Figure 3.

BB0646 functions as a lipase with specificity for both saturated and polyunsaturated fatty acid substrates. (A) Whole cell lysates from ML23/pBBE22, DS102/pBBE22, DS102/pDS113 and DS102/pDS126 were assayed using p-nitrophenyl palmitic acid as a substrate. Note the statistically significant decrease in lipase activity for DS102/pBBE22 relative to the isogenic parent and the complement DS102/pDS126. The dual asterisks (**) denote a P value of < 0.01. (B) Whole cell lysates of either ML23/pBBE22, DS102/pBBE22, DS102/pDS113 or DS102/pDS126 were incubated with the fluorogenic substrate, 7-hydroxycoumarinyl linolenic acid over a period of 90 min. and read at 10 min. intervals.

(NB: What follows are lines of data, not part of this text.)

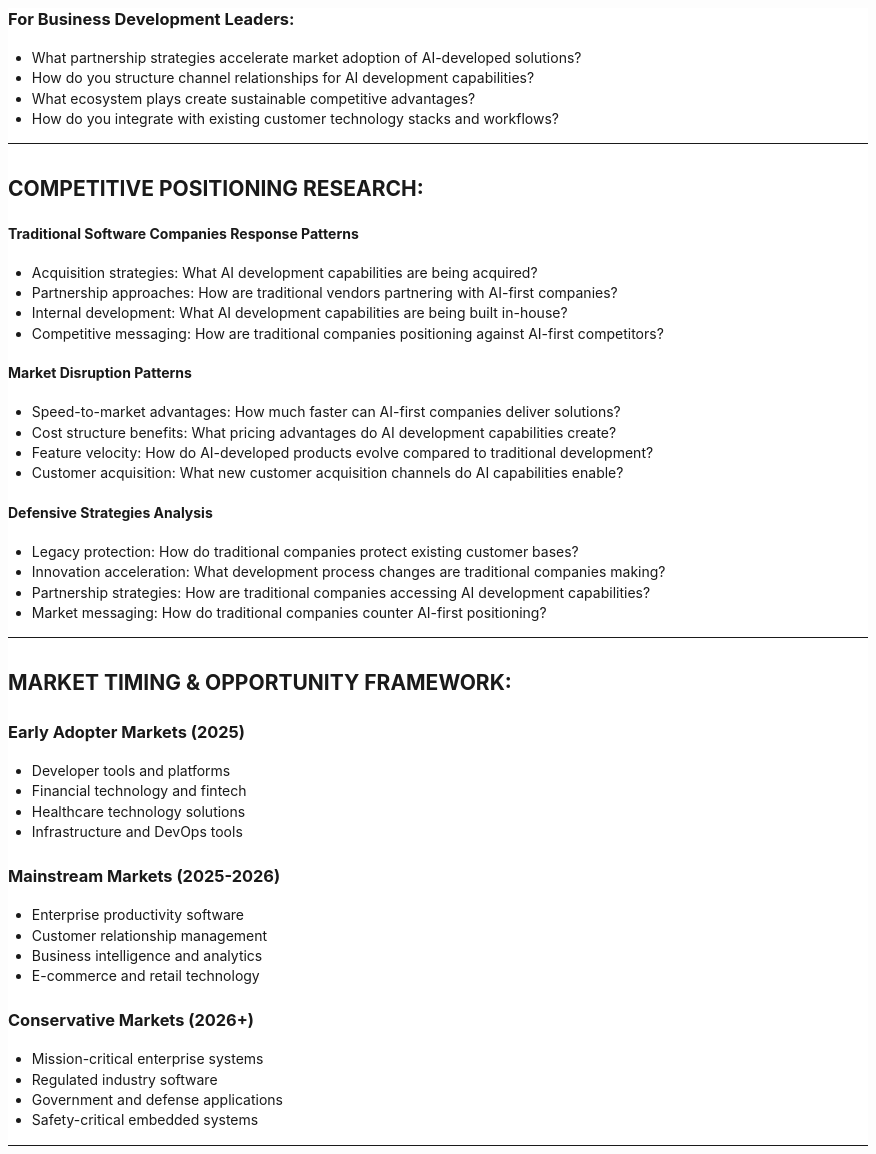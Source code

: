 ### **For Business Development Leaders:**
- What partnership strategies accelerate market adoption of AI-developed solutions?
- How do you structure channel relationships for AI development capabilities?
- What ecosystem plays create sustainable competitive advantages?
- How do you integrate with existing customer technology stacks and workflows?

---

## **COMPETITIVE POSITIONING RESEARCH:**

#### **Traditional Software Companies Response Patterns**
- Acquisition strategies: What AI development capabilities are being acquired?
- Partnership approaches: How are traditional vendors partnering with AI-first companies?
- Internal development: What AI development capabilities are being built in-house?
- Competitive messaging: How are traditional companies positioning against AI-first competitors?

#### **Market Disruption Patterns**
- Speed-to-market advantages: How much faster can AI-first companies deliver solutions?
- Cost structure benefits: What pricing advantages do AI development capabilities create?
- Feature velocity: How do AI-developed products evolve compared to traditional development?
- Customer acquisition: What new customer acquisition channels do AI capabilities enable?

#### **Defensive Strategies Analysis**
- Legacy protection: How do traditional companies protect existing customer bases?
- Innovation acceleration: What development process changes are traditional companies making?
- Partnership strategies: How are traditional companies accessing AI development capabilities?
- Market messaging: How do traditional companies counter AI-first positioning?

---

## **MARKET TIMING & OPPORTUNITY FRAMEWORK:**

### **Early Adopter Markets (2025)**
- Developer tools and platforms
- Financial technology and fintech
- Healthcare technology solutions
- Infrastructure and DevOps tools

### **Mainstream Markets (2025-2026)**
- Enterprise productivity software
- Customer relationship management
- Business intelligence and analytics
- E-commerce and retail technology

### **Conservative Markets (2026+)**
- Mission-critical enterprise systems
- Regulated industry software
- Government and defense applications
- Safety-critical embedded systems

---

Note that the bb0646::gent^R mutant (DS102/pBBE22; open circles) was nearly devoid of activity whereas the parent (ML23/pBBE22; closed circles) both complements (DS102/pDS113; inverted open triangles and DS102/pDS126; closed triangles) showed restoration of lipase activity with highest activity seen for DS102/pDS126. Bars indicate standard error. Time points from each strain were tested for significance; **, and *** denote P values < 0.001, and 0.0001 respectively.